- [Task objective]: Below are some entries; state how many of their lines include the word "reduced" and give no more than that number.

Data extracted from a collection
-- -- --

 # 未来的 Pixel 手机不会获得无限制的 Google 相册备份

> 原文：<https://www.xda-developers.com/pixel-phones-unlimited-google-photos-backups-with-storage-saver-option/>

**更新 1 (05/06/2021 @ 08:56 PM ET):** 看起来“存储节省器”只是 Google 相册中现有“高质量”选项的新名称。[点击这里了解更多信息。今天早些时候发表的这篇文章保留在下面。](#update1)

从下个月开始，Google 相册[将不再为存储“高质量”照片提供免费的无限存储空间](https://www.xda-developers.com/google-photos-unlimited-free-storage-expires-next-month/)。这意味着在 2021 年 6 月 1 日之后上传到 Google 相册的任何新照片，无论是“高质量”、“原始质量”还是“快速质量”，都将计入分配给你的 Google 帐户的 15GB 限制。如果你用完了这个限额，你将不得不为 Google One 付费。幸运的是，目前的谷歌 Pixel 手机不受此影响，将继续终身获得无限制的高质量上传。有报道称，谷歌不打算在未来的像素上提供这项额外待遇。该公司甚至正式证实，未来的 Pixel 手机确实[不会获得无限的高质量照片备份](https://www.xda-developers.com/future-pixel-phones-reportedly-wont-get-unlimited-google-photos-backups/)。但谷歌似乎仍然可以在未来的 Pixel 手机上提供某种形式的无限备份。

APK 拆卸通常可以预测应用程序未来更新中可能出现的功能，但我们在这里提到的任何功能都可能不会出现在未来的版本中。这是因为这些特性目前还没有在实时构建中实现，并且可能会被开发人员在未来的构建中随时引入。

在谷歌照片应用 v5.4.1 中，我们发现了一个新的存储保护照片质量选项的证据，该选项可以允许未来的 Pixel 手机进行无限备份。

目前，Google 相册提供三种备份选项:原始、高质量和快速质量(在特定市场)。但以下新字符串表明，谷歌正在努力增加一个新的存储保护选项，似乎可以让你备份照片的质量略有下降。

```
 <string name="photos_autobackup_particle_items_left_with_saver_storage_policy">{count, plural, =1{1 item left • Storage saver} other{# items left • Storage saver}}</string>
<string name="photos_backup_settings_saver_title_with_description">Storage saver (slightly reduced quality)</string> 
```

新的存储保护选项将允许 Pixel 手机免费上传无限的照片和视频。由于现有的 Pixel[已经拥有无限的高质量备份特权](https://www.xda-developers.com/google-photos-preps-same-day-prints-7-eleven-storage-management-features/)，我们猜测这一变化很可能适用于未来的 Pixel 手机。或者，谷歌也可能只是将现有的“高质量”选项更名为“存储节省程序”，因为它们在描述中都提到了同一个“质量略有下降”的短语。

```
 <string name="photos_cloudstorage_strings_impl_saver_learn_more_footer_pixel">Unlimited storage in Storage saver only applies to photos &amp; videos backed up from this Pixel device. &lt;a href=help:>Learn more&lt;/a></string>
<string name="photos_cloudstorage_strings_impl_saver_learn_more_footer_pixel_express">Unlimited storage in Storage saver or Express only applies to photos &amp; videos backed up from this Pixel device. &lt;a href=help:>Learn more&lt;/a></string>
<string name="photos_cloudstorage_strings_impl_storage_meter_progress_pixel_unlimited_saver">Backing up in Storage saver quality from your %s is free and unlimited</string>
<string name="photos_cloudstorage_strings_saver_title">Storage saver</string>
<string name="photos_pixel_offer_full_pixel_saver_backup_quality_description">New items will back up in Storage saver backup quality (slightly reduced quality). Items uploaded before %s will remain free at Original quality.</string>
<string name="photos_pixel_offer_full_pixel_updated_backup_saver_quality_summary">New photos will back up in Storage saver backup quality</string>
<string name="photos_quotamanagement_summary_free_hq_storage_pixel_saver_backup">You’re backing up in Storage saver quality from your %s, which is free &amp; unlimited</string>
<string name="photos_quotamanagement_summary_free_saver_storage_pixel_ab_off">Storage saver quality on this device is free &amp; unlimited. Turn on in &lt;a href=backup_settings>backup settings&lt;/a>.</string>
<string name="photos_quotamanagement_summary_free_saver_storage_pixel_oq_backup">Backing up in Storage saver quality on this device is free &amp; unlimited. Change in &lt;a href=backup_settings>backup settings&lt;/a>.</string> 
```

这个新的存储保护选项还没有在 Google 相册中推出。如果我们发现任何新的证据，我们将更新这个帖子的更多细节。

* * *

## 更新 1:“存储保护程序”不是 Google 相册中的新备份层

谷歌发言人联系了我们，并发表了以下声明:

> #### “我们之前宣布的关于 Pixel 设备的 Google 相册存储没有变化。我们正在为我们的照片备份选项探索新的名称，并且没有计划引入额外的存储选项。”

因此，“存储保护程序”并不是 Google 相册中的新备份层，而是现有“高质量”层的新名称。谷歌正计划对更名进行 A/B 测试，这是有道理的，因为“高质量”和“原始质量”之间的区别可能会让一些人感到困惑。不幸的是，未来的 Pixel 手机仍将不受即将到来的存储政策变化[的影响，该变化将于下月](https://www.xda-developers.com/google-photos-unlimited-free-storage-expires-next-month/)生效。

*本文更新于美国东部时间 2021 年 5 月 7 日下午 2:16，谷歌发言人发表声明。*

-- -- --

- [Answer to the problem]: 2